The resin member contributing to setting of the impedance is molded simultaneously with the connector body. To this end, a molding die requires a core for holding the contacts of a metal material. The presence of the core inhibits the contact pitch from being narrowed. Therefore, a high-density and a small-scale structure can not be achieved. In order to solve the above-mentioned disadvantage, proposal is made of a method of molding the resin member with the contacts preliminarily embedded and inserting the contacts into holes of the connector body. However, this method is unfavorable because enormously large manhole is required in order to insert the contacts embedded in the insulator one by one into the holes of the connector body.

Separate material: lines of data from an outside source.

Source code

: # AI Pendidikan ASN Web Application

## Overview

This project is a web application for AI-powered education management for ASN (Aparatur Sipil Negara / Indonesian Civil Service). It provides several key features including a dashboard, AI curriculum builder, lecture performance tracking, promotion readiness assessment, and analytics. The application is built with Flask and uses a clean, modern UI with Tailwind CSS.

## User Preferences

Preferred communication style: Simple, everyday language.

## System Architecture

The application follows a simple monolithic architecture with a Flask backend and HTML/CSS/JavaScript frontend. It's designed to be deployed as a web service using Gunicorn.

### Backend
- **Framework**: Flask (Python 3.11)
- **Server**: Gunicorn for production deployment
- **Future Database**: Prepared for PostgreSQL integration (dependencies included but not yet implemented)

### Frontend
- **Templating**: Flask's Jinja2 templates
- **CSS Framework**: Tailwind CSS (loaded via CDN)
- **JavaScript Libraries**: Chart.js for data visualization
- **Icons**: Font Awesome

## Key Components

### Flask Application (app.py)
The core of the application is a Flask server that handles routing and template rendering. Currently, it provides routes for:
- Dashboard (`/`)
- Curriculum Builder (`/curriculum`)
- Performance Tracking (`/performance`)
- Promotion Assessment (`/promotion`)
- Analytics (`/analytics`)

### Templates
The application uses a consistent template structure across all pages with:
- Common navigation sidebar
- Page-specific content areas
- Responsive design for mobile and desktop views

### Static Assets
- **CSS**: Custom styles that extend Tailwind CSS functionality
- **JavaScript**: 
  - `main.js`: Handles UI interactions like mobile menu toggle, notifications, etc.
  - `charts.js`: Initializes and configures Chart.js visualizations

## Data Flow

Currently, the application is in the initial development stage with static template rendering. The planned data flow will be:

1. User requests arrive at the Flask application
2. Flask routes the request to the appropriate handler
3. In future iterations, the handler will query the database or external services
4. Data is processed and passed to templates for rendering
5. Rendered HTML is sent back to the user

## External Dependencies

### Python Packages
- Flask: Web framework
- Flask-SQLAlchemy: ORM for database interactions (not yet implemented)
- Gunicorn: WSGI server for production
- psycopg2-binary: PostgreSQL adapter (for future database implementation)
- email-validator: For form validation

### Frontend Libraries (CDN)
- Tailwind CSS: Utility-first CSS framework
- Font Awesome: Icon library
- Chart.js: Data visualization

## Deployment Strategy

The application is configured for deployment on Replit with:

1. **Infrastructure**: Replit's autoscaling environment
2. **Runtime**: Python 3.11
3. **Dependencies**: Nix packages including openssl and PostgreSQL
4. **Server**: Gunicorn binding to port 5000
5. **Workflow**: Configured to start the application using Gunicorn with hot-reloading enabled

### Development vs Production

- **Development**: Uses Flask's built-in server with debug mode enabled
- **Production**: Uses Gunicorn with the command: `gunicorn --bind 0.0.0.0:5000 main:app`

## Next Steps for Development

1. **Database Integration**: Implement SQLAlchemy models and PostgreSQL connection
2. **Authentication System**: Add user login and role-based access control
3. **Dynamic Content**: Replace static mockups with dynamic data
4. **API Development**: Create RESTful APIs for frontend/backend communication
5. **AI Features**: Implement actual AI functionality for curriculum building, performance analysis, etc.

Now, the description will be made about embodiments of this invention with reference to the drawing.

Referring to FIGS. 3A through 3C, a high-speed transmission connector according to a first embodiment of this invention comprises a male connector 1 and a female connector 2 which is adapted to connect with the male connector 1.

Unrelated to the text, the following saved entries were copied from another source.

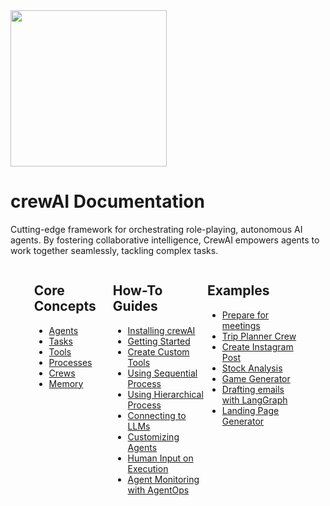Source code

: <img src='./crew_only_logo.png' width='250' class='mb-10'/>

# crewAI Documentation

Cutting-edge framework for orchestrating role-playing, autonomous AI agents. By fostering collaborative intelligence, CrewAI empowers agents to work together seamlessly, tackling complex tasks.

<div style="display:flex; margin:0 auto; justify-content: center;">
    <div style="width:25%">
        <h2>Core Concepts</h2>
        <ul>
            <li>
                <a href="./core-concepts/Agents.md">
                    Agents
                </a>
            </li>
            <li>
                <a href="./core-concepts/Tasks.md">
                    Tasks
                </a>
            </li>
            <li>
                <a href="./core-concepts/Tools.md">
                    Tools
                </a>
            </li>
            <li>
                <a href="./core-concepts/Processes.md">
                    Processes
                </a>
            </li>
            <li>
                <a href="./core-concepts/Crews.md">
                    Crews
                </a>
            </li>
            <li>
                <a href="./core-concepts/Memory.md">
                    Memory
                </a>
            </li>
        </ul>
    </div>
    <div style="width:30%">
        <h2>How-To Guides</h2>
        <ul>
            <li>
                <a href="./how-to/Installing-CrewAI.md">
                    Installing crewAI
                </a>
            </li>
            <li>
                <a href="./how-to/Creating-a-Crew-and-kick-it-off.md">
                    Getting Started
                </a>
            </li>
            <li>
                <a href="./how-to/Create-Custom-Tools.md">
                    Create Custom Tools
                </a>
            </li>
            <li>
                <a href="./how-to/Sequential.md">
                    Using Sequential Process
                </a>
            </li>
            <li>
                <a href="./how-to/Hierarchical.md">
                    Using Hierarchical Process
                </a>
            </li>
            <li>
                <a href="./how-to/LLM-Connections.md">
                    Connecting to LLMs
                </a>
            </li>
            <li>
                <a href="./how-to/Customizing-Agents.md">
                    Customizing Agents
                </a>
            </li>
            <li>
                <a href="./how-to/Human-Input-on-Execution.md">
                    Human Input on Execution
                </a>
            </li>
            <li>
                <a href="./how-to/AgentOps-Observability.md">
                    Agent Monitoring with AgentOps
                </a>
            </li>
        </ul>
    </div>
    <div style="width:30%">
        <h2>Examples</h2>
        <ul>
            <li>
                <a target='_blank' href="https://github.com/joaomdmoura/crewAI-examples/tree/main/prep-for-a-meeting">
                    Prepare for meetings
                </a>
            </li>
            <li>
                <a target='_blank' href="https://github.com/joaomdmoura/crewAI-examples/tree/main/trip_planner">
                    Trip Planner Crew
                </a>
            </li>
            <li>
                <a target='_blank' href="https://github.com/joaomdmoura/crewAI-examples/tree/main/instagram_post">
                    Create Instagram Post
                </a>
            </li>
            <li>
                <a target='_blank' href="https://github.com/joaomdmoura/crewAI-examples/tree/main/stock_analysis">
                    Stock Analysis
                </a>
            </li>
            <li>
                <a target='_blank' href="https://github.com/joaomdmoura/crewAI-examples/tree/main/game-builder-crew">
                    Game Generator
                </a>
            </li>
            <li>
                <a target='_blank' href="https://github.com/joaomdmoura/crewAI-examples/tree/main/CrewAI-LangGraph">
                    Drafting emails with LangGraph
                </a>
            </li>
            <li>
                <a target='_blank' href="https://github.com/joaomdmoura/crewAI-examples/tree/main/landing_page_generator">
                    Landing Page Generator
                </a>
            </li>
        </ul>
    </div>
</div>
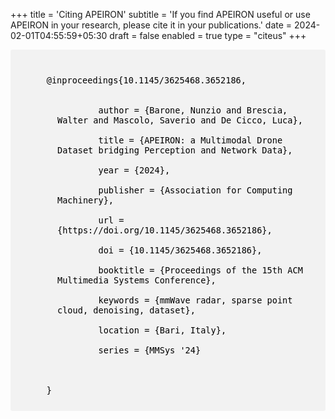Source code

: +++
title = 'Citing APEIRON'
subtitle = 'If you find APEIRON useful or use APEIRON in your research, please cite it in your publications.'
date = 2024-02-01T04:55:59+05:30
draft = false
enabled = true
type = "citeus"
+++

<div style="text-align: left; background-color: #f2f2f2; padding:25px; 
        border-radius: 3px; margin-top: 2.5%; font-size: 1rem;">
<code style="color: #000;" >
    @inproceedings{10.1145/3625468.3652186,
        <div style="margin-left: 50px; ">
        author = {Barone, Nunzio and Brescia, Walter and Mascolo, Saverio and De Cicco, Luca}, <br>
        title = {APEIRON: a Multimodal Drone Dataset bridging Perception and Network Data}, <br>
        year = {2024}, <br>
        publisher = {Association for Computing Machinery}, <br>
        url = {https://doi.org/10.1145/3625468.3652186}, <br>
        doi = {10.1145/3625468.3652186}, <br>
        booktitle = {Proceedings of the 15th ACM Multimedia Systems Conference}, <br>
        keywords = {mmWave radar, sparse point cloud, denoising, dataset}, <br>
        location = {Bari, Italy}, <br>
        series = {MMSys '24} <br>
        </div>
    }
</code>
</div>


<!-- abstract = {Unmanned Aerial Vehicles (UAVs), commonly denoted as drones, are being increasingly adopted as platforms to enable applications such as surveillance, disaster response, environmental monitoring, live drone broadcasting, and Internet-of-Drones (IoD). In this context, drone systems are required to carry out tasks autonomously in potentially unknown and challenging environments. As such, deep learning algorithms are widely adopted to implement efficient perception from sensors, making the availability of comprehensive datasets capturing real-world environments important. In this work, we introduce APEIRON, a rich multimodal aerial dataset that simultaneously collects perception data from a stereocamera and an event based camera sensor, along with measurements of wireless network links obtained using an LTE module. The assembled dataset consists of both perception and network data, making it suitable for typical perception or communication applications, as well as cross-disciplinary applications that require both types of data. We believe that this dataset will help promoting multidisciplinary research at the intersection of multimedia systems, computer networks, and robotics fields. APEIRON is available at <a href="https://c3lab.github.io/Apeiron/" target="_blank">https://c3lab.github.io/Apeiron/</a>}, <br> -->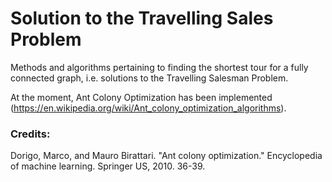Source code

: # Solution to the Travelling Sales Problem

Methods and algorithms pertaining to finding the shortest tour for a fully connected graph, i.e. solutions to the Travelling Salesman Problem.

At the moment, Ant Colony Optimization has been implemented (https://en.wikipedia.org/wiki/Ant_colony_optimization_algorithms).

### Credits:
Dorigo, Marco, and Mauro Birattari. "Ant colony optimization." Encyclopedia of machine learning. Springer US, 2010. 36-39.
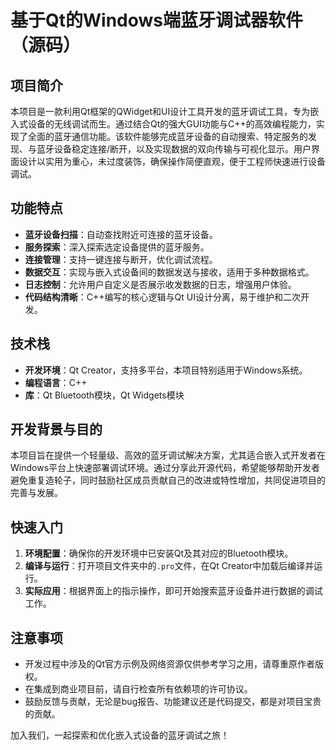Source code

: # 基于Qt的Windows端蓝牙调试器软件（源码）

## 项目简介

本项目是一款利用Qt框架的QWidget和UI设计工具开发的蓝牙调试工具，专为嵌入式设备的无线调试而生。通过结合Qt的强大GUI功能与C++的高效编程能力，实现了全面的蓝牙通信功能。该软件能够完成蓝牙设备的自动搜索、特定服务的发现、与蓝牙设备稳定连接/断开，以及实现数据的双向传输与可视化显示。用户界面设计以实用为重心，未过度装饰，确保操作简便直观，便于工程师快速进行设备调试。

## 功能特点

- **蓝牙设备扫描**：自动查找附近可连接的蓝牙设备。
- **服务探索**：深入探索选定设备提供的蓝牙服务。
- **连接管理**：支持一键连接与断开，优化调试流程。
- **数据交互**：实现与嵌入式设备间的数据发送与接收，适用于多种数据格式。
- **日志控制**：允许用户自定义是否展示收发数据的日志，增强用户体验。
- **代码结构清晰**：C++编写的核心逻辑与Qt UI设计分离，易于维护和二次开发。

## 技术栈

- **开发环境**：Qt Creator，支持多平台，本项目特别适用于Windows系统。
- **编程语言**：C++
- **库**：Qt Bluetooth模块，Qt Widgets模块

## 开发背景与目的

本项目旨在提供一个轻量级、高效的蓝牙调试解决方案，尤其适合嵌入式开发者在Windows平台上快速部署调试环境。通过分享此开源代码，希望能够帮助开发者避免重复造轮子，同时鼓励社区成员贡献自己的改进或特性增加，共同促进项目的完善与发展。

## 快速入门

1. **环境配置**：确保你的开发环境中已安装Qt及其对应的Bluetooth模块。
2. **编译与运行**：打开项目文件夹中的`.pro`文件，在Qt Creator中加载后编译并运行。
3. **实际应用**：根据界面上的指示操作，即可开始搜索蓝牙设备并进行数据的调试工作。

## 注意事项

- 开发过程中涉及的Qt官方示例及网络资源仅供参考学习之用，请尊重原作者版权。
- 在集成到商业项目前，请自行检查所有依赖项的许可协议。
- 鼓励反馈与贡献，无论是bug报告、功能建议还是代码提交，都是对项目宝贵的贡献。

加入我们，一起探索和优化嵌入式设备的蓝牙调试之旅！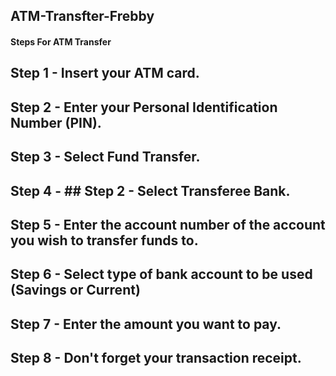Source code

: ## ATM-Transfter-Frebby

#### Steps For ATM Transfer

## Step 1 - Insert your ATM card.
## Step 2 - Enter your Personal Identification Number (PIN).
## Step 3 - Select Fund Transfer.
## Step 4 - ## Step 2 - Select Transferee Bank.
## Step 5 - Enter the account number of the account you wish to transfer funds to.
## Step 6 - Select type of bank account to be used (Savings or Current)
## Step 7 - Enter the amount you want to pay.
## Step 8 - Don't forget your transaction receipt.
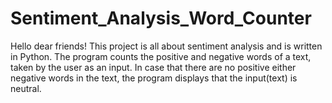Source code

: # Sentiment_Analysis_Word_Counter
Hello dear friends!
This project is all about sentiment analysis and is written in Python.
The program counts the positive and negative words of a text, taken by the user as an input.
In case that there are no positive either negative words in the text, the program displays that the input(text) is neutral.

The male connector 1 comprises a box-shaped housing 8a of a resin material having an opening formed at one end thereof. A plurality of male contact portions 3 are arranged on a bottom of the housing 8a in a matrix fashion and held to the housing 8a. Each of the male contact portions 3 comprises a contact pin 7 and a cylindrical outer conductor 6 as a first outer conductor. The contact pin 7 has one end provided with a solder terminal portion 7a outwardly protruding from an outer wall of the bottom of the housing 8a and has another end extending within the housing 38a from an inner wall of the bottom towards the opening. The cylindrical outer conductor 6 envelopes the contact pin 7 and penetrates the bottom of the housing 8a.

The female connector 2 comprises a plurality of female contact portions 4. Each of the female contact portions 4 comprises a cylindrical conductive member or socket member 4a, a cylindrical insulator portion 4b of a resin material, and a metal plating film 16. The cylindrical conductive member 4a has a clamping leaf spring portion 13b to contact and hold an outer peripheral surface of each of the contact pins 7 inserted upon coupling with the male connector 1. The cylindrical insulator portion 4b is clamped and held through the metal plating film 16 by a clamping leaf spring portion 13a of each of the cylindrical outer conductors 6 inserted simultaneously with the insertion of the contact pins 7. So that the cylindrical outer conductors 6 are kept at an earth potential.

The female connector further comprises a housing 8b accommodating and holding the female contact portions 4 arranged on an internal wall of a bottom thereof. The housing 8b is provided at its rear side with terminals 9. Each of the terminals 9 extends from each of rear ends of the cylindrical members 4a, protrudes outwards from each of holes 10 of the housing 8b, and bends to be inserted into and connected to each of through holes of a wiring board 43.

The housing 8b is further provided with insulator walls or partition walls 5 which are for shielding or noise-shielding the terminals 9 from one another. Each of the partition walls 5 has a metal plating film 15 formed as a wall metal layer on one surface thereof to serve as a microstrip line known in the art.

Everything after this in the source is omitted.